[Plain-text document sources]
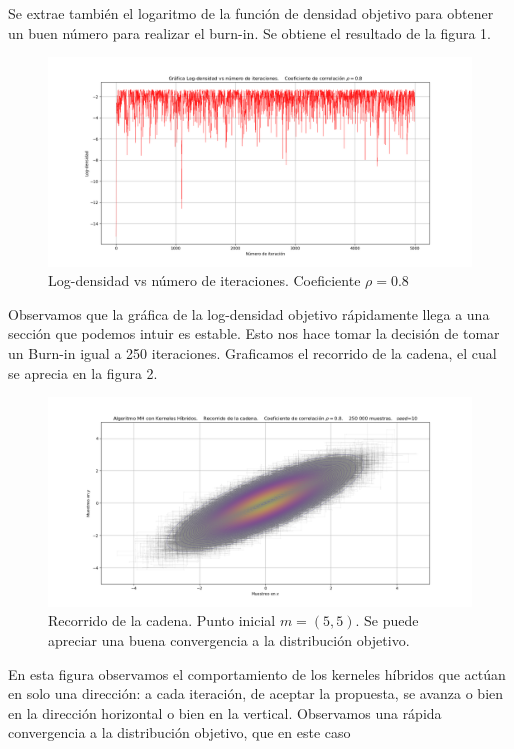 \documentclass[letterpaper]{article}
\newcommand{\1}{\mathds{1}}
\theoremstyle{definition}
\theoremstyle{definition}
\theoremstyle{definition}
\theoremstyle{definition}
\theoremstyle{definition}
\begin{document}
\begin{itemize}
    Se extrae también el logaritmo de la función de densidad objetivo para obtener un buen 
    número para realizar el burn-in. Se obtiene el resultado de la figura 1.
    \begin{figure}[h!]
        \centering
        \includegraphics[width=\linewidth]{1.png}
        \caption{Log-densidad vs número de iteraciones. Coeficiente $\rho=0.8$}
    \end{figure} 
    Observamos que la gráfica de la log-densidad objetivo rápidamente llega a una sección que podemos intuir es estable. Esto nos hace tomar la decisión de 
    tomar un Burn-in igual a 250 iteraciones. Graficamos el recorrido de la cadena, el cual se aprecia en la figura 2.
    \begin{figure}[h!]
        \centering
        \includegraphics[width=\linewidth]{2.png}
        \caption{Recorrido de la cadena. Punto inicial $m=(5,5)$. Se puede apreciar una buena convergencia a la distribución objetivo.}
    \end{figure} 
    En esta figura observamos el comportamiento de los kerneles híbridos que actúan en solo una dirección: a cada iteración, de aceptar la 
    propuesta, se avanza o bien en la dirección horizontal o bien en la vertical. Observamos una rápida convergencia a la distribución objetivo, que en este caso

\end{itemize}
\end{document}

> [Problem statement] In the lines above, find each one with "figura" and list it.

> [Completed task]
    número para realizar el burn-in. Se obtiene el resultado de la figura 1.
    tomar un Burn-in igual a 250 iteraciones. Graficamos el recorrido de la cadena, el cual se aprecia en la figura 2.
    En esta figura observamos el comportamiento de los kerneles híbridos que actúan en solo una dirección: a cada iteración, de aceptar la 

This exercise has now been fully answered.